When the pioneering Taiwanese novelist Qiu Miaojin committed suicide in 1995 at age twenty-six, she left behind her unpublished masterpiece, Last Words from Montmartre. Unfolding through a series of letters written by an unnamed narrator, Last Words tells the story of a passionate relationship between two young women—their sexual awakening, their gradual breakup, and the devastating aftermath of their broken love. In a style that veers between extremes, from self-deprecation to pathos, compulsive repetition to rhapsodic musings, reticence to vulnerability, Qiu’s genre-bending novel is at once a psychological thriller, a sublime romance, and the author’s own suicide note.

The letters (which, Qiu tells us, can be read in any order) leap between Paris, Taipei, and Tokyo. They display wrenching insights into what it means to live between cultures, languages, and genders—until the genderless character Zoë appears, and the narrator’s spiritual and physical identity is transformed. As powerfully raw and transcendent as Mishima’s Confessions of a Mask, Goethe’s The Sorrows of Young Werther, and Theresa Cha’s Dictée, to name but a few, Last Words from Montmartre proves Qiu Miaojin to be one of the finest experimentalists and modernist Chinese-language writers of our generation.

It wasn’t sublime. It wasn’t thrilling. It was 176 pages of a woman feeling sorry for herself and being pathetic. I hated it.

I was excited about all aspects of it – a genre and gender bending queer romantic thriller taking place in far away, exotic cities? Am I tall enough to get on the ride? Sign me up.

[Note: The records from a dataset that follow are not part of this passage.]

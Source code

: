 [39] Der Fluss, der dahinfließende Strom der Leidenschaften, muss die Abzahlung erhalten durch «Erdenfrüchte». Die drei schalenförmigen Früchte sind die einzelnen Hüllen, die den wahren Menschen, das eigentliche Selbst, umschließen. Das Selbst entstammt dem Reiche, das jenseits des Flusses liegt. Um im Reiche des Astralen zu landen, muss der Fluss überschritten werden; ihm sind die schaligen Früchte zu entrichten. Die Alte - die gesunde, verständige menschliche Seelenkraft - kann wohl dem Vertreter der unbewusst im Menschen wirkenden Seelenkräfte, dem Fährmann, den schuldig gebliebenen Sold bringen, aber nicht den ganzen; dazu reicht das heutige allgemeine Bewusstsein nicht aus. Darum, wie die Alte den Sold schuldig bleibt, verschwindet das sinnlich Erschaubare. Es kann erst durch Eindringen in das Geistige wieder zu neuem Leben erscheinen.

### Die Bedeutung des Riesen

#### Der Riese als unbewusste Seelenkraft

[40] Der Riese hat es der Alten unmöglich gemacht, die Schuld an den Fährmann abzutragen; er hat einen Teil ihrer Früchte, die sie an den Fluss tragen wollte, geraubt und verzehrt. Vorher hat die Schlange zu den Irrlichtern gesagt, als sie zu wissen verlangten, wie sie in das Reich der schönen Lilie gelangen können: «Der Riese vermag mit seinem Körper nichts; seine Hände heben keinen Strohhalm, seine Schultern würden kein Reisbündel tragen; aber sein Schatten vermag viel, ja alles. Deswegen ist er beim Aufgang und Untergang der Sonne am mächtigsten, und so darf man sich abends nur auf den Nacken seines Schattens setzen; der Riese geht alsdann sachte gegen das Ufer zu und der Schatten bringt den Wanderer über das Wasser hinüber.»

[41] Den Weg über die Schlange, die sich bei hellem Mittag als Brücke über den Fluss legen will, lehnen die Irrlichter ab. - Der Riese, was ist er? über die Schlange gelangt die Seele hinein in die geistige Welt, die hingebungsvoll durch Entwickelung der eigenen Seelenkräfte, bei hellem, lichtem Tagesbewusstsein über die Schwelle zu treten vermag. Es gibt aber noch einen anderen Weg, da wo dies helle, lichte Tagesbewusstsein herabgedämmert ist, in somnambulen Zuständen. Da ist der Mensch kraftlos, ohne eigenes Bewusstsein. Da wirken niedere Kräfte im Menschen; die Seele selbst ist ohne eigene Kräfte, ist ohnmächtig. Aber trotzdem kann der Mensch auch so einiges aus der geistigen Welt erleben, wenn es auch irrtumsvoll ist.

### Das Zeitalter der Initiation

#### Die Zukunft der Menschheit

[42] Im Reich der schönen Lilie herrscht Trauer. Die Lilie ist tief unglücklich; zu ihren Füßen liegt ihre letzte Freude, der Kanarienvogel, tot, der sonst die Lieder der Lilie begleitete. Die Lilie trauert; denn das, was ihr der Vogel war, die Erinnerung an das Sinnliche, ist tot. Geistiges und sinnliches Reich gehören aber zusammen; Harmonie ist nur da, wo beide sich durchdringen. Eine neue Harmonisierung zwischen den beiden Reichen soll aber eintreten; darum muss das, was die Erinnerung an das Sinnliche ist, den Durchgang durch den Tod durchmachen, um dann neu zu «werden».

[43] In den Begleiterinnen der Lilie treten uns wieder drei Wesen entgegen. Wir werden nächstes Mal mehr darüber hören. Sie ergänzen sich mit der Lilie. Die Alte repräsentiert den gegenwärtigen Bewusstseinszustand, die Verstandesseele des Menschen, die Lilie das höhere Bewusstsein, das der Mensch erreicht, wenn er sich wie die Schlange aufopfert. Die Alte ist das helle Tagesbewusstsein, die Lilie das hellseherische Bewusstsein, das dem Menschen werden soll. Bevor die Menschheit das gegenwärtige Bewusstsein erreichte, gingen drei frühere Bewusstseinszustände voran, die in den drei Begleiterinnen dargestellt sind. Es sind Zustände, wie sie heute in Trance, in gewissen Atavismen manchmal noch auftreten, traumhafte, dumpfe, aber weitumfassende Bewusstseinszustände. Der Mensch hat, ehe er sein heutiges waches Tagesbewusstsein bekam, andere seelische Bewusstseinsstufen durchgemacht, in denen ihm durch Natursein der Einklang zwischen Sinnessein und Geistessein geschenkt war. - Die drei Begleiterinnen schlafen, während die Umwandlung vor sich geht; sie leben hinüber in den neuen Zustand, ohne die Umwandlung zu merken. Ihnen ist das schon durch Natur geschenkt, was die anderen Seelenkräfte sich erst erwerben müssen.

And when I got off the ride, I got the distinct impression that I was misled on purpose. I found the unnamed narrator (another aspect of the story I liked, as it was reminiscent of Daphne DuMaurier’s Rebecca, another romantic thriller with an unnamed narrator) whiny, self-indulgent, and as I said earlier, pathetic.

Maybe it’s because of who I am personally, but I have never liked self-pitying wallowers. I understand being depressed after a passionate relationship ends. Eventually, though, pull it together and get over it. Go on living. I always respected myself too much to let my relationship to a significant other define me. I never gave him that kind of power and I have trouble respecting women who do give their significant others, male of female, that kind of power. The relationship in the story, from what I remember now, wasn’t an abusive relationship of any kind, so it’s not that kind of inequality that would trigger someone being unable to leave or be truly damaged by abusive behavior. It was just some woman who couldn’t/wouldn’t get over a breakup.

I had no problem with the translation. Ari Larissa Heinrich did a great job. I can’t comment on the original language, but I thought it was beautifully written and therefore must have been beautifully translated.

My distinct reaction of dislike may be a defect of me personally because a lot of people love this book and comment endlessly on the genius of the author. She has other projects people rave about (though I have no inclination to discover them). Qiu Miaojin committed suicide, which, although I loathe admitting it, darkly fascinates me and is one of the reasons I thought this book would be good. It can be read as her suicide note? What does that mean? How interesting! Let’s find out.

I FOUND OUT. I HATED IT. I WAS GLAD THE NARRATOR WAS SETTING OFF TO KILL HERSELF.

Obviously I feel bad about the author because she was a real person, but the narrator? Nah.

This isn’t the first “great book” where my reaction was one of intense dislike to what I considered to be a whiny, pathetic narrator. Frankenstein by Mary Shelley really rubbed me the wrong way too, and I was only a 16 year old high school sophomore when I read that. But it was the same kind of thing. The narrator went on ENDLESSLY, wallowing in self-indulgent nonsense and oooooh poor him.

I can’t remember for sure 13 years later but I think that narrator commits suicide at the end too and I think my reaction was the same. “Good riddance.”

I would be more specific and look up more details of this book for this post, but I gave it to a friend and she never gave it back, which was fine. I haven’t asked for it back. I don’t want it back. It was $6ish, 176 pages, and 3 or 4 hours I’ll never get back.

It was disappointing enough without remembering all the specific details.